His advocacy for the blockade of Qatar, spearheaded by Saudi Arabia and the United Arab Emirates, preceded business opportunities in those two countries. Broidy, who served as a Republican National Committee deputy finance chairman, hasn’t been charged with anything illegal and says he didn’t do anything wrong. He says political opponents hacked him in order to silence him.
A month before taking office, Trump named Carl Icahn, a Wall Street billionaire he’s known for decades, as his special adviser on regulatory reform. The informal, unpaid title didn’t require the financier to give up control of his $20 billion business empire. It soon became clear there was only one regulation Icahn wanted to reform: an Environmental Protection Agency rule on ethanol credits he said was costing refineries he owns hundreds of millions of dollars a year.
He pestered Trump’s candidates for EPA chief about his pet issue and then phoned the president and tried to get him to order a change directly. The White House distanced itself from the plan after a backlash from senators, and Icahn later gave up his advisory title. This year, Reuters reported that one of Icahn’s refineries won a special waiver from the rule. Democrats, meanwhile, have called for an investigation into Icahn’s trading in ethanol credits. Icahn says he’s done nothing wrong.
Rick Gates, a business partner of Paul Manafort’s who became deputy chairman of Trump’s presidential campaign, pleaded guilty in February 2018 to lying to FBI agents and conspiracy against the U.S. in connection with his work with Manafort as an unregistered lobbyist on behalf of a former Ukrainian president.
George Papadopoulos, a former Trump campaign foreign policy adviser, pleaded guilty in October 2017 to lying to FBI agents about contacts he had with Russians who claimed to have dirt on Hillary Clinton. On Sept. 7, he was sentenced to 14 days in jail.
Carter Page’s trip to Moscow in July 2016 while serving as a foreign policy adviser to the Trump campaign drew the attention of the FBI. He stepped down from his position that September before a federal judge granted a Department of Justice request to authorize surveillance. Page hasn’t been accused of any wrongdoing and says he’s never been an agent of any foreign government.
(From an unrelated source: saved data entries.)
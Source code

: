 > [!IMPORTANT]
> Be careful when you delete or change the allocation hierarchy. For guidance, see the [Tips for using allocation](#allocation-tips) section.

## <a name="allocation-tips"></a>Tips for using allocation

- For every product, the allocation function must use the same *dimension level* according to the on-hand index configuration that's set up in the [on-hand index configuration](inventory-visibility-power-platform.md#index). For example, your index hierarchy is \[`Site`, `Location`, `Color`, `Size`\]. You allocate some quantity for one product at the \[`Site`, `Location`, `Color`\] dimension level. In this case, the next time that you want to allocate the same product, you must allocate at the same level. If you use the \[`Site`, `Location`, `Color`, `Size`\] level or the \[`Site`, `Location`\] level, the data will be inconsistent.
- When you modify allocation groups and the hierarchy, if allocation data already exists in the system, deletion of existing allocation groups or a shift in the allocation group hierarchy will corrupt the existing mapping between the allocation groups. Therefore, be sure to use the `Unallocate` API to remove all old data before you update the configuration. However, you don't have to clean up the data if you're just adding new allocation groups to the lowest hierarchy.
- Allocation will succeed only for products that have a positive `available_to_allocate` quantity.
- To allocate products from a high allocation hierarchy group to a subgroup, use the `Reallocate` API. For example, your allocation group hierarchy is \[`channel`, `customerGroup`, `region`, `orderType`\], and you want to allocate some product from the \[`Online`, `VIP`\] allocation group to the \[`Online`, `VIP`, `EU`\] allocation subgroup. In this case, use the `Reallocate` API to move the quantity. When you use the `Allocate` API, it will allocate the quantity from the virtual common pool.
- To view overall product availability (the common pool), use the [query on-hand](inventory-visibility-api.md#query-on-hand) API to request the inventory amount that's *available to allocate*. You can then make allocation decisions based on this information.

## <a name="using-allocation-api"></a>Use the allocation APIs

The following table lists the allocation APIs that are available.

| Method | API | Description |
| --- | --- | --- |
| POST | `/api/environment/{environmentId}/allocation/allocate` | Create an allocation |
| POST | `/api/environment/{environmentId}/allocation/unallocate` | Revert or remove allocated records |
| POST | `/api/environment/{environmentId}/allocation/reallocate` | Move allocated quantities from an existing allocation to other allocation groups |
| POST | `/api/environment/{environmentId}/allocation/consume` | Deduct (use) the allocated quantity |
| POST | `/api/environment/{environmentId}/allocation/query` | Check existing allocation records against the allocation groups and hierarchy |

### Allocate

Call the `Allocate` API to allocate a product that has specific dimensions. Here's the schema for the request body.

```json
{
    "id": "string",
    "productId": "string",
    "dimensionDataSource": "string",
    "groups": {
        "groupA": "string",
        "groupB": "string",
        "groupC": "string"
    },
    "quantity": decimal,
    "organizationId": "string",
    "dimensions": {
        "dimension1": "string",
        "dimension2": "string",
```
Roger Stone, a longtime Republican strategist and sometime confidant of Donald Trump, was arrested in Florida on Jan. 25 and charged with obstructing Special Counsel Robert Mueller’s investigation of Russian interference in the 2016 U.S. election and lying about his communication with WikiLeaks. The indictment says Stone served as a link between the Trump campaign and the release of Democratic National Committee emails stolen by state-sponsored Russian hackers to embarrass Hillary Clinton.
A self-described political showman and dirty trickster whose career dates to the Nixon administration and who has a Richard Nixon tattoo on his back, Stone was a Trump campaign aide until his abrupt departure in August 2015, but he remained an informal adviser. The indictment lays out how Stone, after leaving the campaign, continued communicating regularly with unnamed senior campaign officials about an organization matching the description of WikiLeaks and how a senior Trump campaign official—identified by a person familiar with the matter as Stephen Bannon—was directed to contact Stone.
Stone, 66, said outside the federal courthouse in Fort Lauderdale, Florida, that he intends to plead not guilty. “I will defeat them in court,” he said. “I believe this is a politically motivated investigation.”